> [BRIEF]: Each line from the one containing "- [x] Edge cases handled" through the end of the data below is to be output verbatim, with no lines added or left out.

Items from a dataset:
+===+
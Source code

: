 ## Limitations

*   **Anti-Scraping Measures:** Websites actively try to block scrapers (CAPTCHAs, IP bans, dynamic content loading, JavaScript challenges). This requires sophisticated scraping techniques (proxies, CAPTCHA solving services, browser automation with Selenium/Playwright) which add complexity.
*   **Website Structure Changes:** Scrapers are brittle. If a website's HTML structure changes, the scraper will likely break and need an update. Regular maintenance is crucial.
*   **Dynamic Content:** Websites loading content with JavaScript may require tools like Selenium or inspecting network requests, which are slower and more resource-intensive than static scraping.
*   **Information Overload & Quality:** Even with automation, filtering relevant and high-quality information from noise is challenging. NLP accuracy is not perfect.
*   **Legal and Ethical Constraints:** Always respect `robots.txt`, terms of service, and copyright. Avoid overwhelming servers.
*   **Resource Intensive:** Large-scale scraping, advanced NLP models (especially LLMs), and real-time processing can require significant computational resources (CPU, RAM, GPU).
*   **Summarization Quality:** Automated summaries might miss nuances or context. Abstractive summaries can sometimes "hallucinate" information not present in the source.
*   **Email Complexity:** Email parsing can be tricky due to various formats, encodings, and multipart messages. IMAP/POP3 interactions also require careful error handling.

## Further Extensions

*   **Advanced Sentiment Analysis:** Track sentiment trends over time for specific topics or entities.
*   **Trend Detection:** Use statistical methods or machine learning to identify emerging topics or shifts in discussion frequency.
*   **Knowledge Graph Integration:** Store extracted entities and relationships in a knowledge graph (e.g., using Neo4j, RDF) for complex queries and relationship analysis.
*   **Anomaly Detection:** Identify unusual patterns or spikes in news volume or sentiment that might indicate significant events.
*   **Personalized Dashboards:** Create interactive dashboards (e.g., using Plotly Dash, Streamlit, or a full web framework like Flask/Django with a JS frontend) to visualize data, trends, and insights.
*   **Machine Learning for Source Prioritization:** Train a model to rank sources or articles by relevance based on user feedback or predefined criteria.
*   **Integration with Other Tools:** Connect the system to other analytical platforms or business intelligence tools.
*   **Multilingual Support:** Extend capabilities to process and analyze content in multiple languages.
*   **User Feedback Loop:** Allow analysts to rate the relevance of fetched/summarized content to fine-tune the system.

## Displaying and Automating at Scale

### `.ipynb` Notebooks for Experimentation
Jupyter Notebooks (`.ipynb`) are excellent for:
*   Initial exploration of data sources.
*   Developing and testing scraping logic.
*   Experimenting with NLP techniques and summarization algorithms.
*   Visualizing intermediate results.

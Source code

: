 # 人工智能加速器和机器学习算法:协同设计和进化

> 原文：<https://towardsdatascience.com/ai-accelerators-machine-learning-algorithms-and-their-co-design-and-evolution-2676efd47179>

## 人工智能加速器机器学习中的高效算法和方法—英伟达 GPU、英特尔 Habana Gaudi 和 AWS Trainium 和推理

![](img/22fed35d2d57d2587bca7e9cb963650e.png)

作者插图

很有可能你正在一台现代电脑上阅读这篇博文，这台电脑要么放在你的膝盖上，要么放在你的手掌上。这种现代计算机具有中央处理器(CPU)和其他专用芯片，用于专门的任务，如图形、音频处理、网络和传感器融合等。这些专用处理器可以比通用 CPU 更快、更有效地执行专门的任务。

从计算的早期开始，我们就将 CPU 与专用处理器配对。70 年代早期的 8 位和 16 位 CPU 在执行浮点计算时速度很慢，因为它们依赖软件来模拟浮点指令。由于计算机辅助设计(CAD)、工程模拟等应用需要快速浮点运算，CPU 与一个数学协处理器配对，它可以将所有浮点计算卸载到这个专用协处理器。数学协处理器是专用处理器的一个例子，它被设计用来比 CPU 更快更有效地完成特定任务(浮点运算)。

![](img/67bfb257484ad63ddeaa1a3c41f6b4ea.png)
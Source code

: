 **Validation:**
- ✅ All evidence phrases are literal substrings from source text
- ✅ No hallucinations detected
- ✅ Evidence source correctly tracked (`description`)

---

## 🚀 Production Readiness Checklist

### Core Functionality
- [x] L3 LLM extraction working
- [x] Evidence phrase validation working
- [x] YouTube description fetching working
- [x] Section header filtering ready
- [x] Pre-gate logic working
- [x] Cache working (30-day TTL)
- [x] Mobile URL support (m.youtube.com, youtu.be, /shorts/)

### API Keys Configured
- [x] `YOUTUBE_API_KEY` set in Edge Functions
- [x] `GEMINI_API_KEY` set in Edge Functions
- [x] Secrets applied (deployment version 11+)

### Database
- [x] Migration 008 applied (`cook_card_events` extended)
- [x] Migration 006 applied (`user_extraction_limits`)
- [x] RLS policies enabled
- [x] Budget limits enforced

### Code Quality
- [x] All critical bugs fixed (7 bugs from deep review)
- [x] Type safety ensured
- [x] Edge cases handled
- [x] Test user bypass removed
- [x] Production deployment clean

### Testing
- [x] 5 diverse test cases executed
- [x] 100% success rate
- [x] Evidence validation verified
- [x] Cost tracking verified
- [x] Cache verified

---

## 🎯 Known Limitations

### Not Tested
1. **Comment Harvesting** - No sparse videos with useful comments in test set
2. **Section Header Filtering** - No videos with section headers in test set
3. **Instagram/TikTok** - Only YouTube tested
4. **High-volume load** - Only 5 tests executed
+===+
> [RESULT OF THE EXERCISE]:
- [x] Edge cases handled
- [x] Test user bypass removed
- [x] Production deployment clean

### Testing
- [x] 5 diverse test cases executed
- [x] 100% success rate
- [x] Evidence validation verified
- [x] Cost tracking verified
- [x] Cache verified

---

## 🎯 Known Limitations

### Not Tested
1. **Comment Harvesting** - No sparse videos with useful comments in test set
2. **Section Header Filtering** - No videos with section headers in test set
3. **Instagram/TikTok** - Only YouTube tested
4. **High-volume load** - Only 5 tests executed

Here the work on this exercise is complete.